Sunday, 29 April 2012

twenty-six.


 "If animals were more like us,
if mice kept pets and toads could cuss,
if dogs had wives and chipmunks dated,
sheep sat still and meditated,
then in the forest, field and dairy
you might find this bestiary,
read by storks, by rats and kitties,
skimmed by cows with milk-stained titties.
"I found this book to be most droll,"
might quip the bear, the owl, the mole.
Others, though, would be more coarse.
"Bull," could say the pig and horse.
As to the scribe, they'd quote the hen:
"Trust me, he's no La Fontaine."

  This is a remarkable collection of short stories told by animals. They talk and swear, eat and live like humans, and most of them end up dead.
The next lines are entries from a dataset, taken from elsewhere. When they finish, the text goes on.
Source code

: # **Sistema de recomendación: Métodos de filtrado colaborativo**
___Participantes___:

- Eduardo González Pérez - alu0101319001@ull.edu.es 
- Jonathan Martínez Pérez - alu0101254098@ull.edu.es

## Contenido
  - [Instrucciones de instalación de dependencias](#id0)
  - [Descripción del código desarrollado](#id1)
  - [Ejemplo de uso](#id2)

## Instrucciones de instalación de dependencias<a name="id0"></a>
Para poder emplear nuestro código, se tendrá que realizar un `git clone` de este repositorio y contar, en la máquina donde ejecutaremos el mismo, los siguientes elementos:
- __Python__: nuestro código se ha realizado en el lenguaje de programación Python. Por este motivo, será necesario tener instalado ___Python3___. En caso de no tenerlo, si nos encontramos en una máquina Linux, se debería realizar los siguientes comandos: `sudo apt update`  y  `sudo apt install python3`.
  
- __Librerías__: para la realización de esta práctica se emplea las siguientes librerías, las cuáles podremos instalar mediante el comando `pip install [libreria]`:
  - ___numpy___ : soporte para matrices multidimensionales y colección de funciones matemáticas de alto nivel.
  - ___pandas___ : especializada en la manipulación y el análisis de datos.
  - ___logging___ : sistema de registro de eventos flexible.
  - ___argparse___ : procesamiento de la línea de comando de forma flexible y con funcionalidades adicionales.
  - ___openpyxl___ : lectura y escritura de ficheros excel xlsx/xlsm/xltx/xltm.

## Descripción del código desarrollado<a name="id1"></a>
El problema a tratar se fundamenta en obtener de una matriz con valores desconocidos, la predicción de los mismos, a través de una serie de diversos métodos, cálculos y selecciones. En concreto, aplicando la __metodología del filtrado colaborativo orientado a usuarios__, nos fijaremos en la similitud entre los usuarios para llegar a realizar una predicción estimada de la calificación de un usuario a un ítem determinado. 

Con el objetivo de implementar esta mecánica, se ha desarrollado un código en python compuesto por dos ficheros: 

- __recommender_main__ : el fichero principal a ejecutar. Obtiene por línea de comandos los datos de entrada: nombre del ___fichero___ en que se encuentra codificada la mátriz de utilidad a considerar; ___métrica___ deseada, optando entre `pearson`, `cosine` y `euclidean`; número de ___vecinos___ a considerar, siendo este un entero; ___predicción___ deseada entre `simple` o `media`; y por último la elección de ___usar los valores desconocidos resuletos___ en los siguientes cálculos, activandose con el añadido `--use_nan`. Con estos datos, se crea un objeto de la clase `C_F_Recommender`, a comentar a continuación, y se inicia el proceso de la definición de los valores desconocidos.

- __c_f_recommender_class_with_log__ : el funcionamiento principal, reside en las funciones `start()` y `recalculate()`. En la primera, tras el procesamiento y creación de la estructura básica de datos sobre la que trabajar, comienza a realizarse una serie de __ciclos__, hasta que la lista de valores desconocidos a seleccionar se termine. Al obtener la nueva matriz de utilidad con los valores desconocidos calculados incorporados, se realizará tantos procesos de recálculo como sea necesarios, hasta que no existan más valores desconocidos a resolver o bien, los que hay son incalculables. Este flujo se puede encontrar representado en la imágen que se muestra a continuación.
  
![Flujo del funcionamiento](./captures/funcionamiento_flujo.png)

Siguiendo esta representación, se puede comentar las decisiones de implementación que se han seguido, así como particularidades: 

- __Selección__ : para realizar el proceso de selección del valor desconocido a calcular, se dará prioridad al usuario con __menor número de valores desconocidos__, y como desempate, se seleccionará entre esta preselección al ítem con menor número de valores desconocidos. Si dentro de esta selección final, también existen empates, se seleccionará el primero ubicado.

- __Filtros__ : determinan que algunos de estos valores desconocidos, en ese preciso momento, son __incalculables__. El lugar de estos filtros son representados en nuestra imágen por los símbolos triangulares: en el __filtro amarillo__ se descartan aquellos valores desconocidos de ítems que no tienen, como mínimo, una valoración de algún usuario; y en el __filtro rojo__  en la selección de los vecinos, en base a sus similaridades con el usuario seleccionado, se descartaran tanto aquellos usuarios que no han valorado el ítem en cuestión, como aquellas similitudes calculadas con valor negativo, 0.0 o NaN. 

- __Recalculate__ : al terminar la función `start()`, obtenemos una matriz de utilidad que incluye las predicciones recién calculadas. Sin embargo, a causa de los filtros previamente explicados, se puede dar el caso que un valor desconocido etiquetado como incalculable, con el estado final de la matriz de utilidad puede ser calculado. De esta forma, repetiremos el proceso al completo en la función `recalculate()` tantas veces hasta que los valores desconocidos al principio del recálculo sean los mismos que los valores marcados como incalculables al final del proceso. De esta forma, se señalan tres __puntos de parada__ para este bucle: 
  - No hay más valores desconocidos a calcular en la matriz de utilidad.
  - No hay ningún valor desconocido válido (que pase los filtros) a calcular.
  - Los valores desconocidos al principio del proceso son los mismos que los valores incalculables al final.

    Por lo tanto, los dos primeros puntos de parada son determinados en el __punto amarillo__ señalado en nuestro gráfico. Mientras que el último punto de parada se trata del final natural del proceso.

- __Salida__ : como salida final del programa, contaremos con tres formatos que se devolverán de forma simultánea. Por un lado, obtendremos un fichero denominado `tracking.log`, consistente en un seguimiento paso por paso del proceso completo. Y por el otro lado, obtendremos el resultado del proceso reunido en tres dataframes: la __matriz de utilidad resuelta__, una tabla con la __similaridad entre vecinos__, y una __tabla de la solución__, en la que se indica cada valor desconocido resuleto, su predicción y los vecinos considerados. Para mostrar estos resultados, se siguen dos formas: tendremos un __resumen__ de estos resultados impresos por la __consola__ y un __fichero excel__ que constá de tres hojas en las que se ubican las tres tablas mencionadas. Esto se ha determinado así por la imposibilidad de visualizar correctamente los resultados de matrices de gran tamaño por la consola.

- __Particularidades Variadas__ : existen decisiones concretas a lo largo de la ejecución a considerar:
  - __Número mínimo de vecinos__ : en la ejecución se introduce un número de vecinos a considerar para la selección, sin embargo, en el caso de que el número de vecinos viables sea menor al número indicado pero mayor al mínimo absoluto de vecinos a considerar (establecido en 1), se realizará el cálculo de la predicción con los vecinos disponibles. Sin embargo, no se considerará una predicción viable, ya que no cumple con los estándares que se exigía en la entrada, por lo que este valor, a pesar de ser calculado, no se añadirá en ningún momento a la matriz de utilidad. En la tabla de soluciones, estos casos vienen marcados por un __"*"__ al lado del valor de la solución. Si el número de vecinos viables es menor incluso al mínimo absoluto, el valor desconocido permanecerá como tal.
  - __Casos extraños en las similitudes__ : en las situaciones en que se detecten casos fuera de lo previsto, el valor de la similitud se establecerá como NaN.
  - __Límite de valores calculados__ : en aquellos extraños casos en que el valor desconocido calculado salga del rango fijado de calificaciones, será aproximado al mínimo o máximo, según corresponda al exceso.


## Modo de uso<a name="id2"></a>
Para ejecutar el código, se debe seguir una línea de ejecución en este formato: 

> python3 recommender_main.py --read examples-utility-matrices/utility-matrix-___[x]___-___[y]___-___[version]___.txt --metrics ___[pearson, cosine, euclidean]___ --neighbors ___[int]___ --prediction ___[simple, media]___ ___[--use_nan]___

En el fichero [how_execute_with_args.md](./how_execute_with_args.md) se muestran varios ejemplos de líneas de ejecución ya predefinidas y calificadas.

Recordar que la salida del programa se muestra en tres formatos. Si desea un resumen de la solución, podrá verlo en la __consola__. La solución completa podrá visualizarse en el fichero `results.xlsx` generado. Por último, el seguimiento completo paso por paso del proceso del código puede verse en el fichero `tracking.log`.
Each story is simply amazing and I have gone to bed very cheerful thanks to this book on my night stand.The stories are also beautifully illustrated by Ian Falconer and that makes this book one of my most cherished. 



I can't really pick a favourite, but I laughed a lot while reading the Grieving Owl, about an owl which lets its prey go if he can learn something new which eventually leads him to a hippo with leeches in its anus. And then it's the Vigilant Rabbit, where the rabbit goes on a killing spree while guarding the forest. 

Possible a new favourite and is definitely going to be read again! (Note to self: check out other David Sedaris books.)